This is the first in a series of articles covering that part of machine learning known as Natural Language Processing (NLP).
This article refers to several key concepts in Machine Learning.
Read the article Machine learning and applications for industry
for the main definitions.
With Natural Language Processing we refer to that interdisciplinary research field that embraces computer science, artificial intelligence and linguistics, whose purpose is to develop algorithms capable of analyzing, representing and therefore "understanding" natural language, written or spoken, in a similar or even more efficient way than human beings.
Huge amounts of text and speech content are generated and stored nowadays.

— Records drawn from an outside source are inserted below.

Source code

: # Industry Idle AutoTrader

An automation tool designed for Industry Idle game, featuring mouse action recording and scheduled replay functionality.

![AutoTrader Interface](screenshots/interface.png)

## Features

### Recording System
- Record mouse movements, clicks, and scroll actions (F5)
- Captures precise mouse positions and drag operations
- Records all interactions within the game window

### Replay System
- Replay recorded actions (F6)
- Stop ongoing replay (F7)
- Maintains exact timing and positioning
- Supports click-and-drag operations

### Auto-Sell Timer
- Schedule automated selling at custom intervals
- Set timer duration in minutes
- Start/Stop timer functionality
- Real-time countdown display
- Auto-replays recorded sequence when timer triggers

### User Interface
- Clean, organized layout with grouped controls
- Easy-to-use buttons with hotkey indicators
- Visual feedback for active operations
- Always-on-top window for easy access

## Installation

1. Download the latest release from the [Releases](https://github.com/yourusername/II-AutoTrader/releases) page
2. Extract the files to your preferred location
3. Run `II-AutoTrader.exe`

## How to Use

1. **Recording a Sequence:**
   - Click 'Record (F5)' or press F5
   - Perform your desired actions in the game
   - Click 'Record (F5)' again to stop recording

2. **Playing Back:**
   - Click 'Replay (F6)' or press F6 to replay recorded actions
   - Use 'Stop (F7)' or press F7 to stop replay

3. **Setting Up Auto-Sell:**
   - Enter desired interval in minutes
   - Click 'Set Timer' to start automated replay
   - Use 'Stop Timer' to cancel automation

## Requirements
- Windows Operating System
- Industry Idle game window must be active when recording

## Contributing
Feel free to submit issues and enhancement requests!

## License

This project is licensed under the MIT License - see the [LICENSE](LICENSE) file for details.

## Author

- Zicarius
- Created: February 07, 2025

Very often no use is made of this data, unaware of the fact that instead they represent an invaluable source of value, thanks to which it is possible to create tools and applications which can bring a considerable added value.
By exploiting the textual and vocal content available, it is possible, for example, to create tools for::
- Named Entity Recognition: recognize and extract entities and semantic information from the text.
- Text Classification: classify textual content, for example the sentiment analysis of a text (positive or negative).
- Entity linking: disambiguate the entities identified in the text (link the textual entities to identifying concepts).
- Topic Modeling: automatically extract the main topics present in a textual corpus.
- Autocompletion: autocompletion of a query for example.
- Machine translation: translation of textual content from one language to another.
- Speech Recognition: transformation of voice content into textual content (technology behind chatbots).
In this first article we will cover the task known as Named Entity Recognition (NER). We will see how it is possible to create a tool capable of recognizing entities in the text and what are some of its possible applications.
Named Entity Recognition
The Named Entity Recognition is placed within that subclass of task which in NLP is defined as Information Extraction. Through NER it is possible to identify entities in the text and associate them with the corresponding semantic categories such as persons, organizations, entities of geopolitical type, geographic, numbers, temporal expressions and so on.
We are talking about a task that has had a strong development in recent times, especially thanks to the advent of Deep Learning.
The use of very deep neural networks has greatly increased and improved the effectiveness of entity recognition tools.
Before the advent of Deep Learning, the most used tool was the so-called Hidden Markov Model,
a statistical model based on Markov chain, but that did not guarantee
the same performance as today's Deep Learning-based models.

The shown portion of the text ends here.